▸ **Exercise requirements**: Locate the string "Ecology" throughout the material and copy every line in which it occurs.
Top of Information
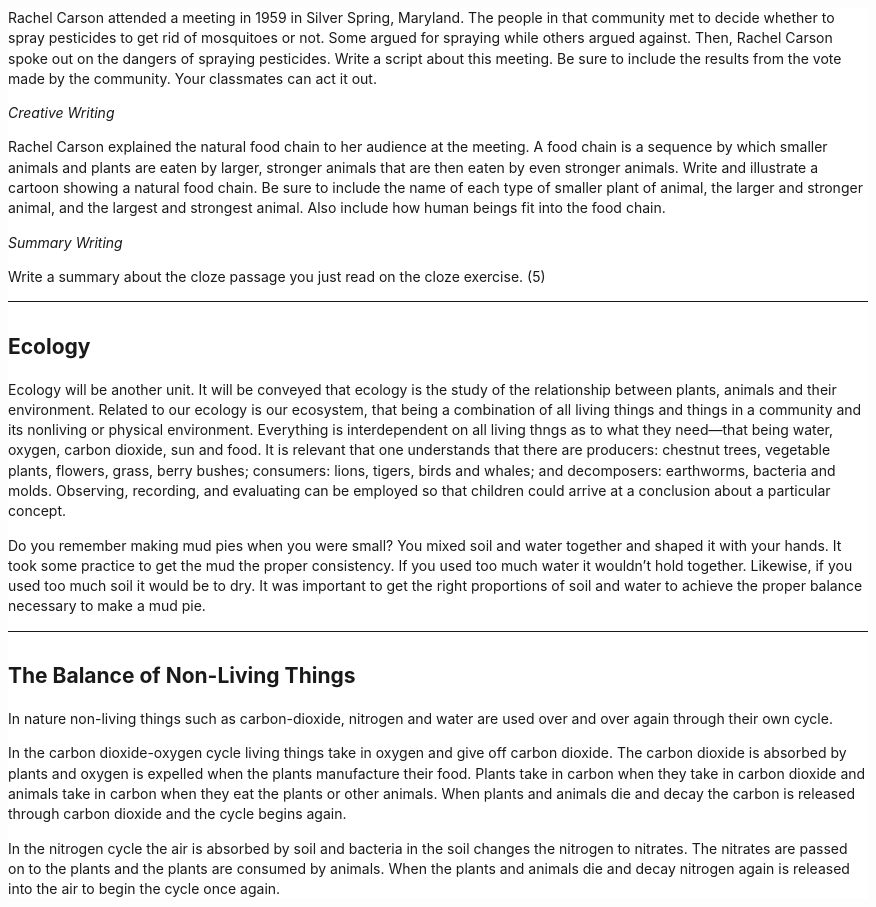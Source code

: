 Rachel Carson attended a meeting in 1959 in Silver Spring, Maryland. The people in that community met to decide whether to spray pesticides to get rid of mosquitoes or not. Some argued for spraying while others argued against. Then, Rachel Carson spoke out on the dangers of spraying pesticides. Write a script about this meeting. Be sure to include the results from the vote made by the community. Your classmates can act it out.
</p>
<p>
<i>
Creative Writing
</i>
</p>
<p>
Rachel Carson explained the natural food chain to her audience at the meeting. A food chain is a sequence by which smaller animals and plants are eaten by larger, stronger animals that are then eaten by even stronger animals. Write and illustrate a cartoon showing a natural food chain. Be sure to include the name of each type of smaller plant of animal, the larger and stronger animal, and the largest and strongest animal. Also include how human beings fit into the food chain.
</p>
<p>
<i>
Summary Writing
</i>
</p>
<p>
Write a summary about the cloze passage you just read on the cloze exercise. (5)
</p>
<hr/>
<h2>
Ecology
</h2>
Ecology will be another unit. It will be conveyed that ecology is the study of the relationship between plants, animals and their environment. Related to our ecology is our ecosystem, that being a combination of all living things and things in a community and its nonliving or physical environment. Everything is interdependent on all living thngs as to what they need—that being water, oxygen, carbon dioxide, sun and food. It is relevant that one understands that there are producers: chestnut trees, vegetable plants, flowers, grass, berry bushes; consumers: lions, tigers, birds and whales; and decomposers: earthworms, bacteria and molds. Observing, recording, and evaluating can be employed so that children could arrive at a conclusion about a particular concept.
<p>
Do you remember making mud pies when you were small? You mixed soil and water together and shaped it with your hands. It took some practice to get the mud the proper consistency. If you used too much water it wouldn’t hold together. Likewise, if you used too much soil it would be to dry. It was important to get the right proportions of soil and water to achieve the proper balance necessary to make a mud pie.
</p>
<hr/>
<h2>
The Balance of Non-Living Things
</h2>
In nature non-living things such as carbon-dioxide, nitrogen and water are used over and over again through their own cycle.
<p>
In the carbon dioxide-oxygen cycle living things take in oxygen and give off carbon dioxide. The carbon dioxide is absorbed by plants and oxygen is expelled when the plants manufacture their food. Plants take in carbon when they take in carbon dioxide and animals take in carbon when they eat the plants or other animals. When plants and animals die and decay the carbon is released through carbon dioxide and the cycle begins again.
</p>
<p>
In the nitrogen cycle the air is absorbed by soil and bacteria in the soil changes the nitrogen to nitrates. The nitrates are passed on to the plants and the plants are consumed by animals. When the plants and animals die and decay nitrogen again is released into the air to begin the cycle once again.
</p>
Bottom of Information
▸ **Task output**:
Ecology
Ecology will be another unit. It will be conveyed that ecology is the study of the relationship between plants, animals and their environment. Related to our ecology is our ecosystem, that being a combination of all living things and things in a community and its nonliving or physical environment. Everything is interdependent on all living thngs as to what they need—that being water, oxygen, carbon dioxide, sun and food. It is relevant that one understands that there are producers: chestnut trees, vegetable plants, flowers, grass, berry bushes; consumers: lions, tigers, birds and whales; and decomposers: earthworms, bacteria and molds. Observing, recording, and evaluating can be employed so that children could arrive at a conclusion about a particular concept.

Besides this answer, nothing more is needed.